Each record must be written out again exactly. Skip any picture it contains.
◇ ◇ ◇ ◇
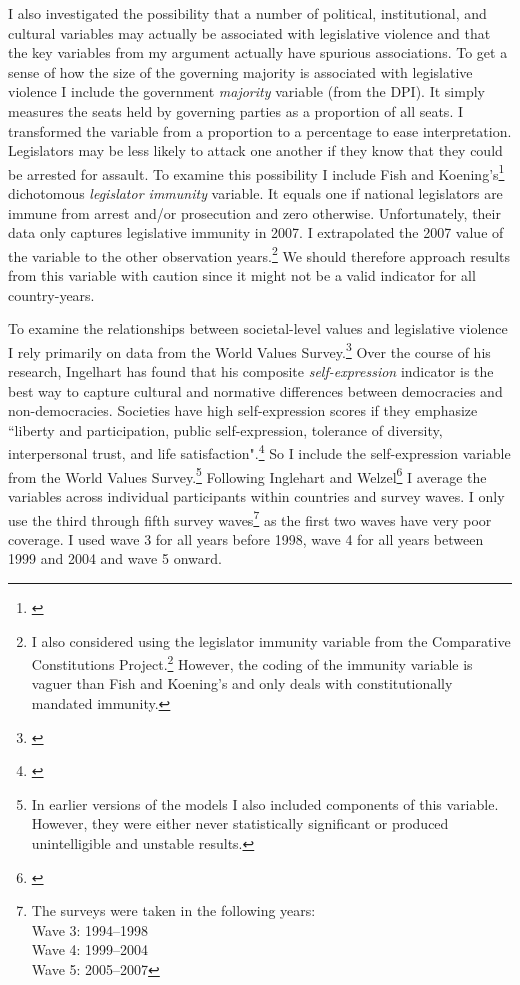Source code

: \documentclass[a4paper]{article}\usepackage[]{graphicx}\usepackage[]{color}
\begin{document}
I also investigated the possibility that a number of political, institutional, and cultural variables may actually be associated with legislative violence and that the key variables from my argument actually have spurious associations. To get a sense of how the size of the governing majority is associated with legislative violence I include the government {\emph{majority}} variable (from the DPI). It simply measures the seats held by governing parties as a proportion of all seats. I transformed the variable from a proportion to a percentage to ease interpretation. Legislators may be less likely to attack one another if they know that they could be arrested for assault. To examine this possibility I include Fish and Koening's\footnote{\citealt{Fish2009}} dichotomous \emph{legislator immunity} variable. It equals one if national legislators are immune from arrest and/or prosecution and zero otherwise. Unfortunately, their data only captures legislative immunity in 2007. I extrapolated the 2007 value of the variable to the other observation years.\footnote{I also considered using the legislator immunity variable from the Comparative Constitutions Project.\footnote{\citealt{ElkinsCCP2010}} However, the coding of the immunity variable is vaguer than Fish and Koening's and only deals with constitutionally mandated immunity.} We should therefore approach results from this variable with caution since it might not be a valid indicator for all country-years.

To examine the relationships between societal-level values and legislative violence I rely primarily on data from the World Values Survey.\footnote{\citealt{WVS2009}} Over the course of his research, Ingelhart has found that his composite {\emph{self-expression}} indicator is the best way to capture cultural and normative differences between democracies and non-democracies. Societies have high self-expression scores if they emphasize ``liberty and participation, public self-expression, tolerance of diversity, interpersonal trust, and life satisfaction".\footnote{\citealt[64]{Inglehart2003}} So I include the self-expression variable from the World Values Survey.\footnote{In earlier versions of the models I also included components of this variable. However, they were either never statistically significant or produced unintelligible and unstable results.} Following Inglehart and Welzel\footnote{\citealt{Inglehart2003}} I average the variables across individual participants within countries and survey waves. I only use the third through fifth survey waves\footnote{The surveys were taken in the following years: \\ Wave 3: 1994--1998 \\ Wave 4: 1999--2004 \\ Wave 5: 2005--2007} as the first two waves have very poor coverage. I used wave 3 for all years before 1998, wave 4 for all years between 1999 and 2004 and wave 5 onward. 
\end{document}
◇ ◇ ◇ ◇
### OUTPUT BELOW
Source code

: \documentclass[a4paper]{article}\usepackage[]{graphicx}\usepackage[]{color}
\begin{document}
I also investigated the possibility that a number of political, institutional, and cultural variables may actually be associated with legislative violence and that the key variables from my argument actually have spurious associations. To get a sense of how the size of the governing majority is associated with legislative violence I include the government {\emph{majority}} variable (from the DPI). It simply measures the seats held by governing parties as a proportion of all seats. I transformed the variable from a proportion to a percentage to ease interpretation. Legislators may be less likely to attack one another if they know that they could be arrested for assault. To examine this possibility I include Fish and Koening's\footnote{\citealt{Fish2009}} dichotomous \emph{legislator immunity} variable. It equals one if national legislators are immune from arrest and/or prosecution and zero otherwise. Unfortunately, their data only captures legislative immunity in 2007. I extrapolated the 2007 value of the variable to the other observation years.\footnote{I also considered using the legislator immunity variable from the Comparative Constitutions Project.\footnote{\citealt{ElkinsCCP2010}} However, the coding of the immunity variable is vaguer than Fish and Koening's and only deals with constitutionally mandated immunity.} We should therefore approach results from this variable with caution since it might not be a valid indicator for all country-years.

To examine the relationships between societal-level values and legislative violence I rely primarily on data from the World Values Survey.\footnote{\citealt{WVS2009}} Over the course of his research, Ingelhart has found that his composite {\emph{self-expression}} indicator is the best way to capture cultural and normative differences between democracies and non-democracies. Societies have high self-expression scores if they emphasize ``liberty and participation, public self-expression, tolerance of diversity, interpersonal trust, and life satisfaction".\footnote{\citealt[64]{Inglehart2003}} So I include the self-expression variable from the World Values Survey.\footnote{In earlier versions of the models I also included components of this variable. However, they were either never statistically significant or produced unintelligible and unstable results.} Following Inglehart and Welzel\footnote{\citealt{Inglehart2003}} I average the variables across individual participants within countries and survey waves. I only use the third through fifth survey waves\footnote{The surveys were taken in the following years: \\ Wave 3: 1994--1998 \\ Wave 4: 1999--2004 \\ Wave 5: 2005--2007} as the first two waves have very poor coverage. I used wave 3 for all years before 1998, wave 4 for all years between 1999 and 2004 and wave 5 onward. 
\end{document}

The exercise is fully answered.